Saved entries:
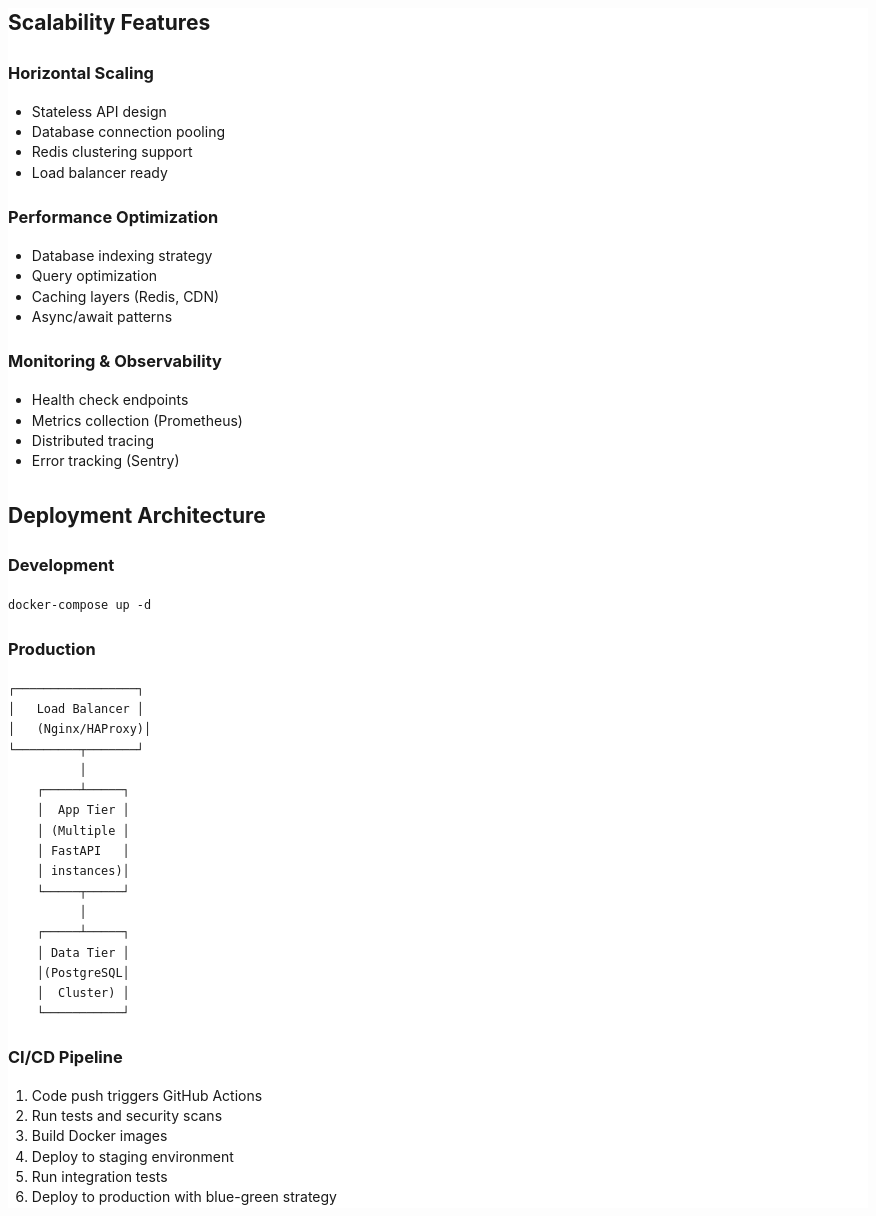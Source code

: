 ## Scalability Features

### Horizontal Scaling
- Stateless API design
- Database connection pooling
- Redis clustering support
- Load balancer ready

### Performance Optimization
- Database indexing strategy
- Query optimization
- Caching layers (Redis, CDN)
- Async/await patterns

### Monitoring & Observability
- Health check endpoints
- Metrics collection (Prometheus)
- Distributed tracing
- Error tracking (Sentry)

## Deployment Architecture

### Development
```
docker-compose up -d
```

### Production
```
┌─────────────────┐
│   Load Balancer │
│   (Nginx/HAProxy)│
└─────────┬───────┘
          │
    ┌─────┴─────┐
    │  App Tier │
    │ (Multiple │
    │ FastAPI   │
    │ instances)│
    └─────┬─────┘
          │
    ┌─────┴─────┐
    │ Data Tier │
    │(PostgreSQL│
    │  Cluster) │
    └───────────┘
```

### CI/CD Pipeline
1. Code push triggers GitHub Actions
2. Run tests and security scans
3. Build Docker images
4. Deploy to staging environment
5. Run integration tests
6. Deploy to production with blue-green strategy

◆ Assignment:
Leaving the pictures aside, output each entry above exactly as written.

◆ Solution for this exercise:
Source code

: ## Scalability Features

### Horizontal Scaling
- Stateless API design
- Database connection pooling
- Redis clustering support
- Load balancer ready

### Performance Optimization
- Database indexing strategy
- Query optimization
- Caching layers (Redis, CDN)
- Async/await patterns

### Monitoring & Observability
- Health check endpoints
- Metrics collection (Prometheus)
- Distributed tracing
- Error tracking (Sentry)

## Deployment Architecture

### Development
```
docker-compose up -d
```

### Production
```
┌─────────────────┐
│   Load Balancer │
│   (Nginx/HAProxy)│
└─────────┬───────┘
          │
    ┌─────┴─────┐
    │  App Tier │
    │ (Multiple │
    │ FastAPI   │
    │ instances)│
    └─────┬─────┘
          │
    ┌─────┴─────┐
    │ Data Tier │
    │(PostgreSQL│
    │  Cluster) │
    └───────────┘
```

### CI/CD Pipeline
1. Code push triggers GitHub Actions
2. Run tests and security scans
3. Build Docker images
4. Deploy to staging environment
5. Run integration tests
6. Deploy to production with blue-green strategy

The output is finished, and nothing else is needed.